木本投手(日高中津)に
プロ12球団のスカウト集結

プロ12球団が注目する日高中津・木本投手

 春季近畿地区高校野球県大会でもベスト4に進出した日高中津のエース・木本幸広投手(17)=180センチ、65キロ・右投左打=に、プロ野球スカウトが注目し、同大会に全12球団のスカウトが集結。ある球団のスカウトは「関西では3本の指に入る逸材で将来性が楽しみ」と話し、今秋のドラフト会議では、分校4人目のプロ選手誕生に注目が集まりそうだ。
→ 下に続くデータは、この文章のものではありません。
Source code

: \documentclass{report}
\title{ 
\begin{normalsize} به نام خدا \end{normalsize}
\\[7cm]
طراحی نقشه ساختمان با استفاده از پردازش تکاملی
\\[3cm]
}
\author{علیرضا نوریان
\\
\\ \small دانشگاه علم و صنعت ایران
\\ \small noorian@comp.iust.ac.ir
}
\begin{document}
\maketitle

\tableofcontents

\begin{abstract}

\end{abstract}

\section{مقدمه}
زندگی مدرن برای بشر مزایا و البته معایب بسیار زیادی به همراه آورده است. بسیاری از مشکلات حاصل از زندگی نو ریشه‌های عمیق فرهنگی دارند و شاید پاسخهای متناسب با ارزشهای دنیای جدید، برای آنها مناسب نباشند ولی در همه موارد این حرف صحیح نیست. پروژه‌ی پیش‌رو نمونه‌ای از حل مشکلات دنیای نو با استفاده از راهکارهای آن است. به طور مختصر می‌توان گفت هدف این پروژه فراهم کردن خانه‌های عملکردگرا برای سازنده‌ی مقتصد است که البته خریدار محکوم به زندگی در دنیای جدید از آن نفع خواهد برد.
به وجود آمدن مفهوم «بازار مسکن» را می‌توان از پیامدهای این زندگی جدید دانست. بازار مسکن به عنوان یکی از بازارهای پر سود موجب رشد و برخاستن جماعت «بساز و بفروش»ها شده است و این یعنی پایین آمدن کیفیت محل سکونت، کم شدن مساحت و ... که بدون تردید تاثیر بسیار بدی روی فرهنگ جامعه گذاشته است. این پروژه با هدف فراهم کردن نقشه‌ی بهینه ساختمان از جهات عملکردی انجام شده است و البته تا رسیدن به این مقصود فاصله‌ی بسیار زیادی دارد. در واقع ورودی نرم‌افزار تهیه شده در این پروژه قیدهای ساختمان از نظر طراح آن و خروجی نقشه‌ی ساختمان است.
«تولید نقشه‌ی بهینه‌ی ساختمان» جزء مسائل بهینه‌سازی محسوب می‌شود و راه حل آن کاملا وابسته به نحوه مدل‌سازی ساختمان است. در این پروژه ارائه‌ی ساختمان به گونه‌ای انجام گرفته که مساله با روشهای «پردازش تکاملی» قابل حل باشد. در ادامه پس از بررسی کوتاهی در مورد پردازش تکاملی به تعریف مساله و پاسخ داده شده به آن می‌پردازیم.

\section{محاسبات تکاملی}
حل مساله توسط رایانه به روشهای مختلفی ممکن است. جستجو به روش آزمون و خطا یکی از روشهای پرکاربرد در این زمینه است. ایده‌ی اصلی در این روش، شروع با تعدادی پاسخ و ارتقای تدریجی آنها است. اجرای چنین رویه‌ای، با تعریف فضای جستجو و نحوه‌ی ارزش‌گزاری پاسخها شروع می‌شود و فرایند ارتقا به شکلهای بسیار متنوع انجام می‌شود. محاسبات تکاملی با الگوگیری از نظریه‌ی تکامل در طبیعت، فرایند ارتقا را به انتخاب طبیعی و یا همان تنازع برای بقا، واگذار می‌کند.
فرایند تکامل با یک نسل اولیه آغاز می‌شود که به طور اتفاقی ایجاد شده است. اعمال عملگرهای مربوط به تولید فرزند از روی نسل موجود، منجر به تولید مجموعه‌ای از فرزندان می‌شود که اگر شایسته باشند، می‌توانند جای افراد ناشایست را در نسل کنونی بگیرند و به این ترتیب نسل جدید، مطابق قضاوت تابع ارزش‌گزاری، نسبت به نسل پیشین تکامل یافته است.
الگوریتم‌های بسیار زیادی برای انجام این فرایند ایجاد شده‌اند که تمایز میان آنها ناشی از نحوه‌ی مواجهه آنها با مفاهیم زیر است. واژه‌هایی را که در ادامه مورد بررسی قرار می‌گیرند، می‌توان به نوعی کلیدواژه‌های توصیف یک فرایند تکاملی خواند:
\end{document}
 日高中津の春季県大会初戦となった県和商戦のバックネット裏には、スピードガンを手にしたプロ野球12球団のスカウトが集結した。そのスカウトが送る熱い視線の先には日高中津の背番号1を背負いマウンドに立つ木本がいた。
 スカウトと多くのスポーツ紙記者が見守る中での投球にも臆せず、木本は3安打、7奪三振で完封をやってのけた。日高中津・細峪規良監督が「夏の県大会以外ではこんな経験はしたことがない」と話したように、試合後のベンチ裏にはスポーツ紙の記者が殺到し、細峪監督と木本を取り囲んだ。
 プロのスカウトが木本に注目したのは昨年の春。打撃を買われて左翼手のポジションをつかんだ2年生に、中日、横浜、千葉ロッテ、楽天が調査に訪れた。昨夏の選手権大会和歌山大会で公式戦初のマウンドに上がると、23回連続無失点の投球で今度は投手としてスカウトが大注目し、12球団の大半が木本のもとに足を運んだ。
 スカウトらはMAX141キロの直球とスライダー、カーブ、チェンジアップの変化球だけでなく、非凡な野球選手を高く評価。7月の選手権和歌山大会を勝ち抜き、分校悲願の夏の甲子園出場ともなればさらに注目は高まり、今秋のドラフト会議では高校生の上位で指名されることもありそうだ。
 和歌山市の河北中学出身で、中学時代は硬式野球・和歌山黒潮で活躍。本人もプロ志願で強い意欲をみせている。細峪監督は「今まで見た投手の中では群を抜いている。走者を置いた時の投球術など野球センスが高く評価されており、野手としても注目されているほど」と話している。
 木本がプロ入りとなれば、同校卒では元西武ライオンズの垣内哲也選手(日高川町出身)、芝崎和広投手(御坊市出身)、千原淳弘投手(由良町出身)に次いで4人目。日高地方出身以外では初めてとなる。